◆ EXERCISE AIM: In the records that follow, the lines from the one containing "- Removed code" to the one containing "- Added optional", inclusive, are to be given again exactly.

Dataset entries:
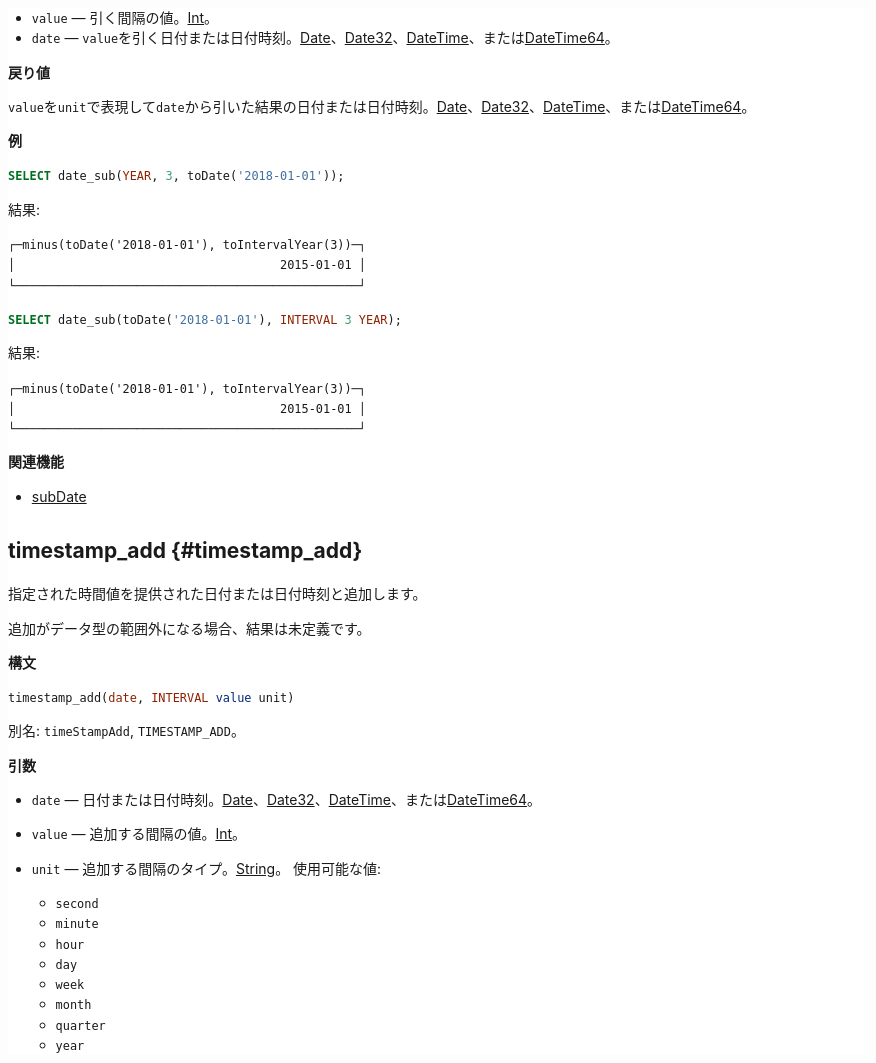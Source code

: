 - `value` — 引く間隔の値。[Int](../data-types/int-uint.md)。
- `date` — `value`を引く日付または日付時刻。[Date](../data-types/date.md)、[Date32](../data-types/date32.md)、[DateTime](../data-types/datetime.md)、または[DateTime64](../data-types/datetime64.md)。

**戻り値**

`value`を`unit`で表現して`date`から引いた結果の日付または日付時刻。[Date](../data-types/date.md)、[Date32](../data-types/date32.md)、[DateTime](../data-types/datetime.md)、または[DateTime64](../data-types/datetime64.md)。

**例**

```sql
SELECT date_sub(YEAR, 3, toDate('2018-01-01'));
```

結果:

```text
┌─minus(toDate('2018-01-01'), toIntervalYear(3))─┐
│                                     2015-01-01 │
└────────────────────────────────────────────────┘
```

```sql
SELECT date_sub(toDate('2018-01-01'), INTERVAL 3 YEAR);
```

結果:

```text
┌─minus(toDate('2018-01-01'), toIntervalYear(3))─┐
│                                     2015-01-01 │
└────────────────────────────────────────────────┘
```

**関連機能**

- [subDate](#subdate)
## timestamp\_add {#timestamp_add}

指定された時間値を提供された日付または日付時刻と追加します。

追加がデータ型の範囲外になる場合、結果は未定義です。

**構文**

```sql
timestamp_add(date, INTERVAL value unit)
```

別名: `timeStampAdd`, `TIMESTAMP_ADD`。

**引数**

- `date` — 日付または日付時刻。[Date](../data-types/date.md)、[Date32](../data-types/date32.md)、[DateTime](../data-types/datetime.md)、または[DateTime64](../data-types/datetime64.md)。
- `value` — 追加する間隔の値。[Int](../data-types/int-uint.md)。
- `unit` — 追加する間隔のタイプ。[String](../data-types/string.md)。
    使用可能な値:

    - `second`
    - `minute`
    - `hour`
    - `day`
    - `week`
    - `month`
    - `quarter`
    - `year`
* * *
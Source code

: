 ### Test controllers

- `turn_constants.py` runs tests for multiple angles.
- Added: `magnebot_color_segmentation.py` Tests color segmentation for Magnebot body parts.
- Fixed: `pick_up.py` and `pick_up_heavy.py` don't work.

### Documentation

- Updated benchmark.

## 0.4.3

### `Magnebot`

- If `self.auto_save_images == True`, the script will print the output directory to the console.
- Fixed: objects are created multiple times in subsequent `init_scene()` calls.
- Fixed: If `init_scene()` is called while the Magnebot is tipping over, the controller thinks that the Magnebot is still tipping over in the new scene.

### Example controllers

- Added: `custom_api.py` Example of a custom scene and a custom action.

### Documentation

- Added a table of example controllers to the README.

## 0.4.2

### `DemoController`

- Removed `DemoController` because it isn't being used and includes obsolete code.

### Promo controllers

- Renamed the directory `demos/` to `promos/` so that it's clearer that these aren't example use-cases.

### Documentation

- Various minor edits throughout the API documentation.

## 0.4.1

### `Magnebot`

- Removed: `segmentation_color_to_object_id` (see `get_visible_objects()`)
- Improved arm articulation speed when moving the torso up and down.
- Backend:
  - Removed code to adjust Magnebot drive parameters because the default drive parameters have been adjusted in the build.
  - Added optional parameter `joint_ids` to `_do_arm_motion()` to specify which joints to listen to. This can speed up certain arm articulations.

◆ SOLUTION:
  - Removed code to adjust Magnebot drive parameters because the default drive parameters have been adjusted in the build.
  - Added optional parameter `joint_ids` to `_do_arm_motion()` to specify which joints to listen to. This can speed up certain arm articulations.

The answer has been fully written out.